Smoke rises from the Khabbaz oilfield, behind Kurdish peshmerga forces, on the outskirts of Kirkuk, February 2, 2015 (REUTERS/Ako Rasheed).
KHABBAZ OIL FIELD, Iraq (Reuters) -- Production at an oil field near the northern Iraq city of Kirkuk remained suspended Monday after incurring severe damage during a weekend attack by ISIS insurgents, Iraq's oil minister said.

Kurdish forces recaptured a small crude oil station at the Khabbaz oil field 20 km southwest of Kirkuk Saturday, a day after ISIS fighters had seized it.

"What happened Friday was a real threat to the oil installations, but the situation now is stable and under control," Adel Abdel-Mehdi told reporters during a visit to the oil field.

"There is severe damage to the field which has halted production and damage also to the installations," he said.

Black columns of smoke from pipeline networks around two oil wells were visible during the visit.

Abdel-Mehdi declined to speculate when operations would resume, saying fires needed to be extinguished before assessing the damage.

ISIS militants seized at least four small oil fields last summer when they overran large areas of northern Iraq, and began selling crude oil and gasoline to finance operations. The attack on Khabbaz was the most serious assault on Kirkuk since then.

Hit by oil prices that have more than halved since June, Iraq is working to boost its shipments to make up for lost revenues dependent mainly on oil exports.

Khabbaz is a small oil field with a maximum production capacity of 15,000 barrels per day; it was producing around 10,000 bpd before the attack.

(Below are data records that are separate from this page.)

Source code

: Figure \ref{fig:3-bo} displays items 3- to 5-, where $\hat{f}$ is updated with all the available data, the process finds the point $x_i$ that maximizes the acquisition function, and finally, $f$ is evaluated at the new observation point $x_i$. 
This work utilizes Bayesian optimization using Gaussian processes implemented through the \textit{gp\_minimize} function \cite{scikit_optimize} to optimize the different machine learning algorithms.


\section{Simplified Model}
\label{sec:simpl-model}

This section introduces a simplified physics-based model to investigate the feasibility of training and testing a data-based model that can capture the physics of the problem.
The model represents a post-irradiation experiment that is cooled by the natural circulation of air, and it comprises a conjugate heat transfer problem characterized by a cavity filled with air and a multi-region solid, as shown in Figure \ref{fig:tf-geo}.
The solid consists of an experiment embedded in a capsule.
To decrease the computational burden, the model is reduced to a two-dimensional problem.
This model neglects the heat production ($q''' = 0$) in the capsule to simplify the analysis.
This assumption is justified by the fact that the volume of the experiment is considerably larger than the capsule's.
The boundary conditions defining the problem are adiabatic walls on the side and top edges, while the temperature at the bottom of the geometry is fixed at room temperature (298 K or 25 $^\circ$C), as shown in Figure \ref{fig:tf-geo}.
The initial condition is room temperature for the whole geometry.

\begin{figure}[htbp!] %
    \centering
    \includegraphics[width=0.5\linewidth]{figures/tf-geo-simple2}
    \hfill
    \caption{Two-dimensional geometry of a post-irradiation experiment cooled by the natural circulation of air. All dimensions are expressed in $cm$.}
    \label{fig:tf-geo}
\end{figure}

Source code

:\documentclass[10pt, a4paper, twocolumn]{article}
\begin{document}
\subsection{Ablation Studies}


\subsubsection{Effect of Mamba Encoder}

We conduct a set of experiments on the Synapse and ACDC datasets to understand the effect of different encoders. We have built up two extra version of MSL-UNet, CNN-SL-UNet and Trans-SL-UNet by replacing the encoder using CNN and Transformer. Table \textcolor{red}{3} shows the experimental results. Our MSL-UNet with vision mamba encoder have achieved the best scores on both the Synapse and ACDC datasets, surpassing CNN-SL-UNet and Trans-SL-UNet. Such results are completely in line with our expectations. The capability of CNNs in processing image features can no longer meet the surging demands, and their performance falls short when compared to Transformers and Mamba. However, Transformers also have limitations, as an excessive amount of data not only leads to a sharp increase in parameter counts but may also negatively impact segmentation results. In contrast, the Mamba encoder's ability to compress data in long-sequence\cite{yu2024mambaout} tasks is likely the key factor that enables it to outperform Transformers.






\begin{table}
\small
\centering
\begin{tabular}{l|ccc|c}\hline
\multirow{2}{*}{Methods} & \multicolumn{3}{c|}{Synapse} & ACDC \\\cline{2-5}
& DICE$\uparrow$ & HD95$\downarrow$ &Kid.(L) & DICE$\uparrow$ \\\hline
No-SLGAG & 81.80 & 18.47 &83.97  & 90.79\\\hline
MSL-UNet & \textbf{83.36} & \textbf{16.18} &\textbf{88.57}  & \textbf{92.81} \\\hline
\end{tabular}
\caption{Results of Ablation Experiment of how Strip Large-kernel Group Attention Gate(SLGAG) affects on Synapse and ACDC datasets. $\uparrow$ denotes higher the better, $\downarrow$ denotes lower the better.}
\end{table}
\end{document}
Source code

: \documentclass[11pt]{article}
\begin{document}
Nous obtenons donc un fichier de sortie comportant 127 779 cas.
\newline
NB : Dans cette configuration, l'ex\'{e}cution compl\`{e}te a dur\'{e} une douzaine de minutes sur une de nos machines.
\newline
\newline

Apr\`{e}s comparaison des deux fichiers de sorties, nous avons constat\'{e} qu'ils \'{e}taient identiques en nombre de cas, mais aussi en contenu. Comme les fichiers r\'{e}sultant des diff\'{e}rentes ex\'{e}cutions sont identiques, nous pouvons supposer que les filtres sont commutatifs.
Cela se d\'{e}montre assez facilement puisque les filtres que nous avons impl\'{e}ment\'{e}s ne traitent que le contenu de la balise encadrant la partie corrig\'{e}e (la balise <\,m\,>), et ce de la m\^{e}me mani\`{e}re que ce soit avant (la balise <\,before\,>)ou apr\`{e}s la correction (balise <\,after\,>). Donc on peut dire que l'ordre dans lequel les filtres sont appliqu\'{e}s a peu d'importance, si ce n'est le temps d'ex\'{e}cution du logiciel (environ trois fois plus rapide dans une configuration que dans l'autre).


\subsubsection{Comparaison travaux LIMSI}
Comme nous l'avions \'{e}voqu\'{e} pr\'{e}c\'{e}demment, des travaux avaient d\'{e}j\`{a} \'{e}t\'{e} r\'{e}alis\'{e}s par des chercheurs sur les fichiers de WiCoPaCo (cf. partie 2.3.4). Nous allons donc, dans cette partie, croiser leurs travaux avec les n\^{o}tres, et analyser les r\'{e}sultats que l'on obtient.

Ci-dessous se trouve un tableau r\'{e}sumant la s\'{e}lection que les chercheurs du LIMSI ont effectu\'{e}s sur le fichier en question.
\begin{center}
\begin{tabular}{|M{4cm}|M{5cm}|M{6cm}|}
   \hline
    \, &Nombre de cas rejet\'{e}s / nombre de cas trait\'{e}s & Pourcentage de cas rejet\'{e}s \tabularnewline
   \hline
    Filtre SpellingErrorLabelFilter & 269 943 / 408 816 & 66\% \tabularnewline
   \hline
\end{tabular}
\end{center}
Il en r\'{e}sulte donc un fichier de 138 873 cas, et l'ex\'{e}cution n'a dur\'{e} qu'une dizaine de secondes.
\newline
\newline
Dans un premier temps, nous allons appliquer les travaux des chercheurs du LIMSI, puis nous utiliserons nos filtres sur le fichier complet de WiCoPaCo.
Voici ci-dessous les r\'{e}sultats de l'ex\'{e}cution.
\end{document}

Around 20 employees at Khabbaz were found and freed Sunday after going missing during the ISIS attack.

One worker said the insurgents had broken into the station carrying weapons, including rocket-propelled grenades and snipers, and threatened to kill him and his colleagues.

Hikmat Ibrahim said the workers had been locked inside a bunker under the station without any water, food or power.

"It was completely dark with only the sound of bombings and clashes outside. We felt we would face death every moment we spent inside," he told Reuters.